Günter Grass, Nobel Prize in Literature
In Stockholm, the 96th Nobel Prize in Literature was awarded to German writer Günter Grass, an opportunity to paint a portrait of this committed man who is a witness to the history of his country, Germany.
Günter Grass was born in 1927 in Dantzig (Germany, today Gdansk, Poland). Enrolled in the Hitler youth and then in the Waffen-SS, he was imprisoned by the Americans. Freed in 1946, he discovered the horrors committed by the Nazis. Firmly positioned to the left, he led a bohemian life in West Germany where he studied painting and drawing.
Close to the Groupe 47, he started to write poetry and theatre pieces. Between 1956 and 1960, he won a scholarship from the Groupe 47 and left for Paris to finish writing his novel, The Tin Drum, published in 1959: the story of a child who in 1930s Germany refused the world of adults and stopped growing up. In Paris he met with intellectuals in St Germain des Près and discovered the Nouveau Roman. In the 1960s, he was politically active alongside the Social Democrats. An active member of the SPD, he distanced himself from it in the 90s. That was the moment when he provoked strong controversy with the publication of A Broad Field (Ein weites Feld, 1995). In this loaded essay, he accuses the ex-Federal Republic of Germany of having sacrificed the ex-German Democratic Republic on the altar of liberalism. In 1999, Gunter Grass received the Nobel prize for literature.
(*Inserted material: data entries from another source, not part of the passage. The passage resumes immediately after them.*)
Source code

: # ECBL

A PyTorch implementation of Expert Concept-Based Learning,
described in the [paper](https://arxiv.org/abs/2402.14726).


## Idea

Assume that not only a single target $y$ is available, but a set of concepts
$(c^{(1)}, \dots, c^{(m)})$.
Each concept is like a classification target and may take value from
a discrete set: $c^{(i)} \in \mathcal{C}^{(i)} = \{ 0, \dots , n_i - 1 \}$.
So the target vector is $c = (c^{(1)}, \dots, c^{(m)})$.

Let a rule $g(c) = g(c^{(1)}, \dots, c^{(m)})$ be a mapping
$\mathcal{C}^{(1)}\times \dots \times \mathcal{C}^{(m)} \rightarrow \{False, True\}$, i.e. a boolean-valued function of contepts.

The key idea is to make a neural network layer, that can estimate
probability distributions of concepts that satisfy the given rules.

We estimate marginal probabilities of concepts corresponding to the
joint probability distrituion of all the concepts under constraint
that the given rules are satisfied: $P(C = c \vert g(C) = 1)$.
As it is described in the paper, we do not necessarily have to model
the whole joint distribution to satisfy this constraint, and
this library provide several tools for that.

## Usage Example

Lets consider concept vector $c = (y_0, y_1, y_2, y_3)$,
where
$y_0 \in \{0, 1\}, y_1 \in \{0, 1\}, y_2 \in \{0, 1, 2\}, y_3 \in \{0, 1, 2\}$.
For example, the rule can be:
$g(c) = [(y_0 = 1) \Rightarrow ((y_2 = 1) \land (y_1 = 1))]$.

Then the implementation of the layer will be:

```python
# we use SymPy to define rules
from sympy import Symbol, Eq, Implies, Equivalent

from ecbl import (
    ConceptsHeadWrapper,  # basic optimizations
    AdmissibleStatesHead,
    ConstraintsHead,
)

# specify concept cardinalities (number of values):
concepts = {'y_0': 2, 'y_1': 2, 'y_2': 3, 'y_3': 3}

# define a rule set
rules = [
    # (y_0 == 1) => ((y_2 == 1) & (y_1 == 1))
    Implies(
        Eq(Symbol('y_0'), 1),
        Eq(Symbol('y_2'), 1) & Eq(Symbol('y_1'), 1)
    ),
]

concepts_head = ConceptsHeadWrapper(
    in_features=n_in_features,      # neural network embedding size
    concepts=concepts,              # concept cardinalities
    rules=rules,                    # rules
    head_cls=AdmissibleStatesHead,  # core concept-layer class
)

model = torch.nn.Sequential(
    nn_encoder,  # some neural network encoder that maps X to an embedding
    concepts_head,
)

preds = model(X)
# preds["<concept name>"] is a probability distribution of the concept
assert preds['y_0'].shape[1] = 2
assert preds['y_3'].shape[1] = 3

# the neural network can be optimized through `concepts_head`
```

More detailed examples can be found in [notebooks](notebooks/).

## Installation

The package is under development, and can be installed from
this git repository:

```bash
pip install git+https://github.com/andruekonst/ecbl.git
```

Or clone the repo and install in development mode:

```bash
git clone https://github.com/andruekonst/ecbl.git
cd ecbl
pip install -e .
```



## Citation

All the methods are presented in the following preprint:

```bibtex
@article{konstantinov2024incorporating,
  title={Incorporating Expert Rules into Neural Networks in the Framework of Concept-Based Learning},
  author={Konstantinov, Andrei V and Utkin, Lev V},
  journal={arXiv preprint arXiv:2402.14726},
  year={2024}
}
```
However, in 2006, he revealed his past as having voluntarily enlisted in the Waffen-SS. This late confession, from an active leftist intellectual, caused uproar. Lech Walesa disowned him. Now the quarrels have subsided, today Günter Grass is largely recognized for his political and literary work. The film adaptation of The Tin Drum by Volker Schlöndorff won the Cannes Festival Palme d'Or in 1979.